#### Material for this exercise ####

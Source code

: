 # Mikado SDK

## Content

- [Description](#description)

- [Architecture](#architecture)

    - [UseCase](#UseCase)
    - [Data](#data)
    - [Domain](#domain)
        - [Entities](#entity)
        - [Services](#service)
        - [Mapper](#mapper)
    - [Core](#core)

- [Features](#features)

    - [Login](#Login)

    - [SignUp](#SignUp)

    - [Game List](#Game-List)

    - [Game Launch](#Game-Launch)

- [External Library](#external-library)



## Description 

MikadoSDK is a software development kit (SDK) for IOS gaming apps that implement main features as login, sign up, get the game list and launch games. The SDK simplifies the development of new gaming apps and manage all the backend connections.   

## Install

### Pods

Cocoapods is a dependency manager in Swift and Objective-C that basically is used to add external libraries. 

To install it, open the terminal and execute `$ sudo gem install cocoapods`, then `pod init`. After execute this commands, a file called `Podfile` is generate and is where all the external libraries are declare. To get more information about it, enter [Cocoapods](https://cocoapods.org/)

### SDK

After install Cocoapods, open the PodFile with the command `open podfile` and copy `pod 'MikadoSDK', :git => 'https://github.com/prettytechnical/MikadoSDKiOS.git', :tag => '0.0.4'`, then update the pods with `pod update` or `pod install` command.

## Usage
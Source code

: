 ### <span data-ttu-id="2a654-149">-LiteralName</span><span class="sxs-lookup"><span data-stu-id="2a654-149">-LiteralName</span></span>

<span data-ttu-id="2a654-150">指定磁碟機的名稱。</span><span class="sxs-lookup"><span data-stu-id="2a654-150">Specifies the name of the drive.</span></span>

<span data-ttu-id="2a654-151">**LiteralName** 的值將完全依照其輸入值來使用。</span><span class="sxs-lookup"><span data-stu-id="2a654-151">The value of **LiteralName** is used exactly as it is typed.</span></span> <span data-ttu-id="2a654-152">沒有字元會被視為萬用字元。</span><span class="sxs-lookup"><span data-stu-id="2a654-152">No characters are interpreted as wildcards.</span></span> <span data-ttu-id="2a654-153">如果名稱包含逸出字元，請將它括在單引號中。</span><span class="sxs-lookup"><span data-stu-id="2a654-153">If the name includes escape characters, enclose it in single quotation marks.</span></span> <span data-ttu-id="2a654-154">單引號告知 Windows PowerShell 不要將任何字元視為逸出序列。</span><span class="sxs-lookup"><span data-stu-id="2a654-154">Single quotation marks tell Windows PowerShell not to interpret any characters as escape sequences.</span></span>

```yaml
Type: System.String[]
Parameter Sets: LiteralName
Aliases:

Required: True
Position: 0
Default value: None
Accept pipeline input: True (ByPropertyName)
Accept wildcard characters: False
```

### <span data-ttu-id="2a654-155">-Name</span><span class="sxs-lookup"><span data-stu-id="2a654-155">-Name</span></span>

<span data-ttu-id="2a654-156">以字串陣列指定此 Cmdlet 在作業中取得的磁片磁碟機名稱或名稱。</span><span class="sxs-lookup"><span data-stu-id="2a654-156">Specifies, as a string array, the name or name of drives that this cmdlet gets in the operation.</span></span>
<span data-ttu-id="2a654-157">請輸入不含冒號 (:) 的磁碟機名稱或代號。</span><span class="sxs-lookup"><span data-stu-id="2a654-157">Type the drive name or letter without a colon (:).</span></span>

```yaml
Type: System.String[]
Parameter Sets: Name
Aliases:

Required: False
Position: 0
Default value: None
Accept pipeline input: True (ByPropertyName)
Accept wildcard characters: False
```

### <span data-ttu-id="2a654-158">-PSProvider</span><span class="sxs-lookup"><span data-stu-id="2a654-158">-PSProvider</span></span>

####

:: Task directions ::
Copy out the data exactly, keeping each line whole.

:: Exercise answer ::
Source code

: # Mikado SDK

## Content

- [Description](#description)

- [Architecture](#architecture)

    - [UseCase](#UseCase)
    - [Data](#data)
    - [Domain](#domain)
        - [Entities](#entity)
        - [Services](#service)
        - [Mapper](#mapper)
    - [Core](#core)

- [Features](#features)

    - [Login](#Login)

    - [SignUp](#SignUp)

    - [Game List](#Game-List)

    - [Game Launch](#Game-Launch)

- [External Library](#external-library)



## Description 

MikadoSDK is a software development kit (SDK) for IOS gaming apps that implement main features as login, sign up, get the game list and launch games. The SDK simplifies the development of new gaming apps and manage all the backend connections.   

## Install

### Pods

Cocoapods is a dependency manager in Swift and Objective-C that basically is used to add external libraries. 

To install it, open the terminal and execute `$ sudo gem install cocoapods`, then `pod init`. After execute this commands, a file called `Podfile` is generate and is where all the external libraries are declare. To get more information about it, enter [Cocoapods](https://cocoapods.org/)

### SDK

After install Cocoapods, open the PodFile with the command `open podfile` and copy `pod 'MikadoSDK', :git => 'https://github.com/prettytechnical/MikadoSDKiOS.git', :tag => '0.0.4'`, then update the pods with `pod update` or `pod install` command.

## Usage
Source code

: ### <span data-ttu-id="2a654-149">-LiteralName</span><span class="sxs-lookup"><span data-stu-id="2a654-149">-LiteralName</span></span>

<span data-ttu-id="2a654-150">指定磁碟機的名稱。</span><span class="sxs-lookup"><span data-stu-id="2a654-150">Specifies the name of the drive.</span></span>

<span data-ttu-id="2a654-151">**LiteralName** 的值將完全依照其輸入值來使用。</span><span class="sxs-lookup"><span data-stu-id="2a654-151">The value of **LiteralName** is used exactly as it is typed.</span></span> <span data-ttu-id="2a654-152">沒有字元會被視為萬用字元。</span><span class="sxs-lookup"><span data-stu-id="2a654-152">No characters are interpreted as wildcards.</span></span> <span data-ttu-id="2a654-153">如果名稱包含逸出字元，請將它括在單引號中。</span><span class="sxs-lookup"><span data-stu-id="2a654-153">If the name includes escape characters, enclose it in single quotation marks.</span></span> <span data-ttu-id="2a654-154">單引號告知 Windows PowerShell 不要將任何字元視為逸出序列。</span><span class="sxs-lookup"><span data-stu-id="2a654-154">Single quotation marks tell Windows PowerShell not to interpret any characters as escape sequences.</span></span>

```yaml
Type: System.String[]
Parameter Sets: LiteralName
Aliases:

Required: True
Position: 0
Default value: None
Accept pipeline input: True (ByPropertyName)
Accept wildcard characters: False
```

### <span data-ttu-id="2a654-155">-Name</span><span class="sxs-lookup"><span data-stu-id="2a654-155">-Name</span></span>

<span data-ttu-id="2a654-156">以字串陣列指定此 Cmdlet 在作業中取得的磁片磁碟機名稱或名稱。</span><span class="sxs-lookup"><span data-stu-id="2a654-156">Specifies, as a string array, the name or name of drives that this cmdlet gets in the operation.</span></span>
<span data-ttu-id="2a654-157">請輸入不含冒號 (:) 的磁碟機名稱或代號。</span><span class="sxs-lookup"><span data-stu-id="2a654-157">Type the drive name or letter without a colon (:).</span></span>

```yaml
Type: System.String[]
Parameter Sets: Name
Aliases:

Required: False
Position: 0
Default value: None
Accept pipeline input: True (ByPropertyName)
Accept wildcard characters: False
```

### <span data-ttu-id="2a654-158">-PSProvider</span><span class="sxs-lookup"><span data-stu-id="2a654-158">-PSProvider</span></span>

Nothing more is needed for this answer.